Given data below:
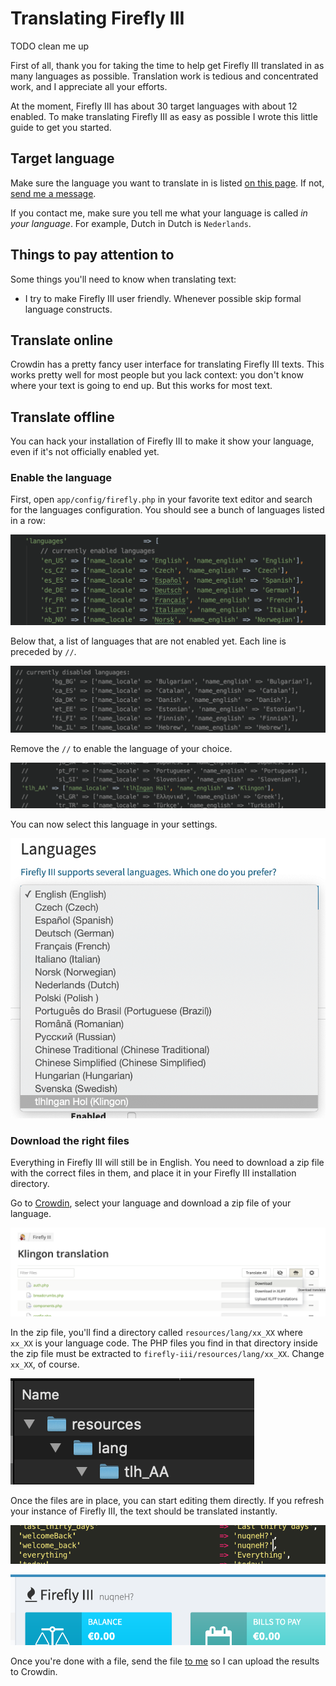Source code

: # Translating Firefly III

TODO clean me up

First of all, thank you for taking the time to help get Firefly III translated in as many languages as possible. Translation work is tedious and concentrated work, and I appreciate all your efforts.

At the moment, Firefly III has about 30 target languages with about 12 enabled. To make translating Firefly III as easy as possible I wrote this little guide to get you started.

## Target language

Make sure the language you want to translate in is listed [on this page](https://crowdin.com/project/firefly-iii). If not, [send me a message](../other-pages/contact.md).

If you contact me, make sure you tell me what your language is called _in your language_. For example, Dutch in Dutch is `Nederlands`.

## Things to pay attention to

Some things you'll need to know when translating text:

* I try to make Firefly III user friendly. Whenever possible skip formal language constructs.

## Translate online

Crowdin has a pretty fancy user interface for translating Firefly III texts. This works pretty well for most people but you lack context: you don't know where your text is going to end up. But this works for most text.

## Translate offline

You can hack your installation of Firefly III to make it show your language, even if it's not officially enabled yet.

### Enable the language

First, open `app/config/firefly.php` in your favorite text editor and search for the languages configuration. You should see a bunch of languages listed in a row:

![Enabled languages](images/enabled.png)

Below that, a list of languages that are not enabled yet. Each line is preceded by `//`.

![Disabled languages](images/disabled.png)

Remove the `//` to enable the language of your choice.

![Klingon can now be translated](images/enabled_single.png)

You can now select this language in your settings.

![Klingon can now be translated](images/enabled_select.png)

### Download the right files

Everything in Firefly III will still be in English. You need to download a zip file with the correct files in them, and place it in your Firefly III installation directory.

Go to [Crowdin](https://crowdin.com/project/firefly-iii), select your language and download a zip file of your language.

![Download zip file](images/download_file.png)

In the zip file, you'll find a directory called `resources/lang/xx_XX` where `xx_XX` is your language code. The PHP files you find in that directory inside the zip file must be extracted to `firefly-iii/resources/lang/xx_XX`. Change `xx_XX`, of course.

![Zip file structure](images/zip_structure.png)

Once the files are in place, you can start editing them directly. If you refresh your instance of Firefly III, the text should be translated instantly.

![The very first translation](images/first_translation.png)

![The result in Firefly III](images/result.png)

Once you're done with a file, send the file [to me](../other-pages/contact.md) so I can upload the results to Crowdin.

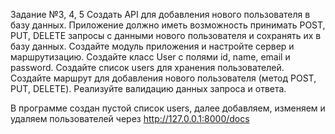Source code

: Задание №3, 4, 5
Создать API для добавления нового пользователя в базу данных. Приложение
должно иметь возможность принимать POST, PUT, DELETE запросы с данными нового
пользователя и сохранять их в базу данных.
Создайте модуль приложения и настройте сервер и маршрутизацию.
Создайте класс User с полями id, name, email и password.
Создайте список users для хранения пользователей.
Создайте маршрут для добавления нового пользователя (метод POST, PUT, DELETE).
Реализуйте валидацию данных запроса и ответа.

В программе создан пустой список users, далее добавляем, изменяем и удаляем пользователей через http://127.0.0.1:8000/docs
End of Given data.
Task to complete: Skip the images and set down the rest of the data unchanged.

Reply:
Source code

: # Translating Firefly III

TODO clean me up

First of all, thank you for taking the time to help get Firefly III translated in as many languages as possible. Translation work is tedious and concentrated work, and I appreciate all your efforts.

At the moment, Firefly III has about 30 target languages with about 12 enabled. To make translating Firefly III as easy as possible I wrote this little guide to get you started.

## Target language

Make sure the language you want to translate in is listed [on this page](https://crowdin.com/project/firefly-iii). If not, [send me a message](../other-pages/contact.md).

If you contact me, make sure you tell me what your language is called _in your language_. For example, Dutch in Dutch is `Nederlands`.

## Things to pay attention to

Some things you'll need to know when translating text:

* I try to make Firefly III user friendly. Whenever possible skip formal language constructs.

## Translate online

Crowdin has a pretty fancy user interface for translating Firefly III texts. This works pretty well for most people but you lack context: you don't know where your text is going to end up. But this works for most text.

## Translate offline

You can hack your installation of Firefly III to make it show your language, even if it's not officially enabled yet.

### Enable the language

First, open `app/config/firefly.php` in your favorite text editor and search for the languages configuration. You should see a bunch of languages listed in a row:

![Enabled languages](images/enabled.png)

Below that, a list of languages that are not enabled yet. Each line is preceded by `//`.

![Disabled languages](images/disabled.png)

Remove the `//` to enable the language of your choice.

![Klingon can now be translated](images/enabled_single.png)

You can now select this language in your settings.

![Klingon can now be translated](images/enabled_select.png)

### Download the right files

Everything in Firefly III will still be in English. You need to download a zip file with the correct files in them, and place it in your Firefly III installation directory.

Go to [Crowdin](https://crowdin.com/project/firefly-iii), select your language and download a zip file of your language.

![Download zip file](images/download_file.png)

In the zip file, you'll find a directory called `resources/lang/xx_XX` where `xx_XX` is your language code. The PHP files you find in that directory inside the zip file must be extracted to `firefly-iii/resources/lang/xx_XX`. Change `xx_XX`, of course.

![Zip file structure](images/zip_structure.png)

Once the files are in place, you can start editing them directly. If you refresh your instance of Firefly III, the text should be translated instantly.

![The very first translation](images/first_translation.png)

![The result in Firefly III](images/result.png)

Once you're done with a file, send the file [to me](../other-pages/contact.md) so I can upload the results to Crowdin.

Source code

: Задание №3, 4, 5
Создать API для добавления нового пользователя в базу данных. Приложение
должно иметь возможность принимать POST, PUT, DELETE запросы с данными нового
пользователя и сохранять их в базу данных.
Создайте модуль приложения и настройте сервер и маршрутизацию.
Создайте класс User с полями id, name, email и password.
Создайте список users для хранения пользователей.
Создайте маршрут для добавления нового пользователя (метод POST, PUT, DELETE).
Реализуйте валидацию данных запроса и ответа.

В программе создан пустой список users, далее добавляем, изменяем и удаляем пользователей через http://127.0.0.1:8000/docs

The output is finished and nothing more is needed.